Gabriel Angel from Oslo: The FARC, special guests in Norway
Traveling to Oslo from Bogotá takes thirteen hours by jet. They are more than 8,000 kilometers across the Atlantic at more than thirty thousand feet in height.
I commented to Victoria Sandino, who was traveling by my side, that we were doing in a day what for other men, centuries ago, represented a challenge of historical proportions, Columbus, Magellan, Francis Drake.
Times change. I am part of a delegation of the FARC-EP that traveled to Scandinavia, formally invited by the government of Norway, with the approval of its Colombian pair. The Kingdom of Norway served as the guarantor of the peace process that ended with the Final Agreement last November. For more than five years, alongside the Republic of Cuba, it remained perseverant at the Talks Table of Havana, and it must be said, in honor of the truth, that its presence and influence was crucial for the final achievement.
Especially for a truth that no one who has the head in its place can put in doubt. Norway seemed called to represent, at the talks, the role of ally of the government of President Santos, on the assumption that it is a developed capitalist country and member of NATO. Anyone could say, in turn, that the socialist character of the Cuban revolution naturally converted it to be our ally on the Talks Table.
In the end we are completely clear that neither of the two guarantors meant what at first glance would seem like elemental logic.
Their real commitment was to provide the maximum of collaboration and support to make talks possible, while at the same time pushing hard, even in the most difficult moments, so that neither side would walk away from the Table. This implied an enormous responsibility with the peace of our country, an untouchable impartiality, a motivation of a nature far superior to any immediate interest.
Now that the Agreements are a fact, and the priority is to work on their implementation and compliance, the government of Norway again demonstrates a moving generosity. We were told by Foreign Minister Brende at the meeting on Tuesday that his desire was that the Cuban Foreign Minister, Bruno Rodriguez, would also have been present in Oslo. Unfortunately his schedule made it impossible for him to attend.
Norway wanted the two guarantor countries to show the world their willingness that their work of so many years will not end up frustrated in any way.
The peace of Colombia, contrary to what is presented by internal sectors of the extreme right, is a world-wide event, in which governments and organizations from all over the world are engaged.
This is proved by Norway’s invitation to the FARC to attend the Oslo Forum, an international meeting that is about drawing a line on how to find a civilized and peaceful way of solving and avoiding armed conflicts in today’s world. To this meeting come personalities from countless countries for the exclusive purpose of talking about how to end the war and the unilateral impositions that end up generating it.

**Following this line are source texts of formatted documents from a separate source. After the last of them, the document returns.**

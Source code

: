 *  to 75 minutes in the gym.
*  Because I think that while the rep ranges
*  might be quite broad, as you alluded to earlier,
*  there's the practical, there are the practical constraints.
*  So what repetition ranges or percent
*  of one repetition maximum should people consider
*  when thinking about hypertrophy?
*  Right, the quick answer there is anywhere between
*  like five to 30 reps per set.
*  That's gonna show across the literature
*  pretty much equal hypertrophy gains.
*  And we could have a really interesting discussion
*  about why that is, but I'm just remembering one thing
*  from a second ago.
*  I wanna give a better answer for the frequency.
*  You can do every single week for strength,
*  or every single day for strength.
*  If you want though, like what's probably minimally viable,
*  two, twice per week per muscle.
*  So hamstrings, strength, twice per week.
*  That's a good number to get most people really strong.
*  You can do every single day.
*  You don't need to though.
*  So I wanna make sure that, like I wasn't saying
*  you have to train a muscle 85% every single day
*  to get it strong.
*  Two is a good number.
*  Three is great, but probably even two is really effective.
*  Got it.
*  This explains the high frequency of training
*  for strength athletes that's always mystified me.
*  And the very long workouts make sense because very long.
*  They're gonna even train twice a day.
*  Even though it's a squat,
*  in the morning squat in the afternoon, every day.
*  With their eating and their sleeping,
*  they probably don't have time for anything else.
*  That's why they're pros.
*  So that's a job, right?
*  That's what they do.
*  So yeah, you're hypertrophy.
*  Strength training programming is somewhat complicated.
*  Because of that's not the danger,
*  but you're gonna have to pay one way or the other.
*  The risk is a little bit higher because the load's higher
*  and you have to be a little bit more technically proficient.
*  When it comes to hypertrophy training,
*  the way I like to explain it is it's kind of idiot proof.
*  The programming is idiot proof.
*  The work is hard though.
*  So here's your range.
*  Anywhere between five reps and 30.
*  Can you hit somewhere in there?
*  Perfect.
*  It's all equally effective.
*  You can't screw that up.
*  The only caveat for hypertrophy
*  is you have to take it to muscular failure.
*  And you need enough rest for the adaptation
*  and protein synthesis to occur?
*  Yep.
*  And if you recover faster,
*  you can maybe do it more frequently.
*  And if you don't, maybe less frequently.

The Peace Agreement signed in Colombia is an example for the universe.
The study of its particularities and teachings occupies the attention of the most thinking minds of the five continents. Colombians perhaps fail to appreciate the dimension of what has been achieved in our country with the political solution to our long war. Events such as that of Norway undoubtedly contribute to awareness. Above the low attacks and quarrelsome of those who insist on keeping alive the flame of hatred and violence.
For editorial reasons, this column that I write to be published in Las2Orillas on Fridays, must be delivered to the portal on Wednesday.
That little gap between its writing and its publication have given me real headaches. The weekend can be framed in events very different from those that shone at its beginning, and this always implies the risk of appearing a bit out of focus from the immediate reality.
This time, for example, I write in Oslo, on the edge of midnight, on Tuesday. We are just on the first day of the Oslo Forum, its part specifically related to Colombia still to begin, as it will take place on Wednesday. And pending the Open Forum on our country, which will take place on Thursday, on the initiative of the Colombian Foreign Ministry. It is impossible for me therefore a more complete analysis of the days we will have spent here.
I would like to comment that this afternoon John Kerry kindly approached to greet some members of our delegation, expressing his willingness to assist as much as possible for the success of our peace process. It was just one of the valuable encounters on the first day.
There will be opportunity to speak of all that.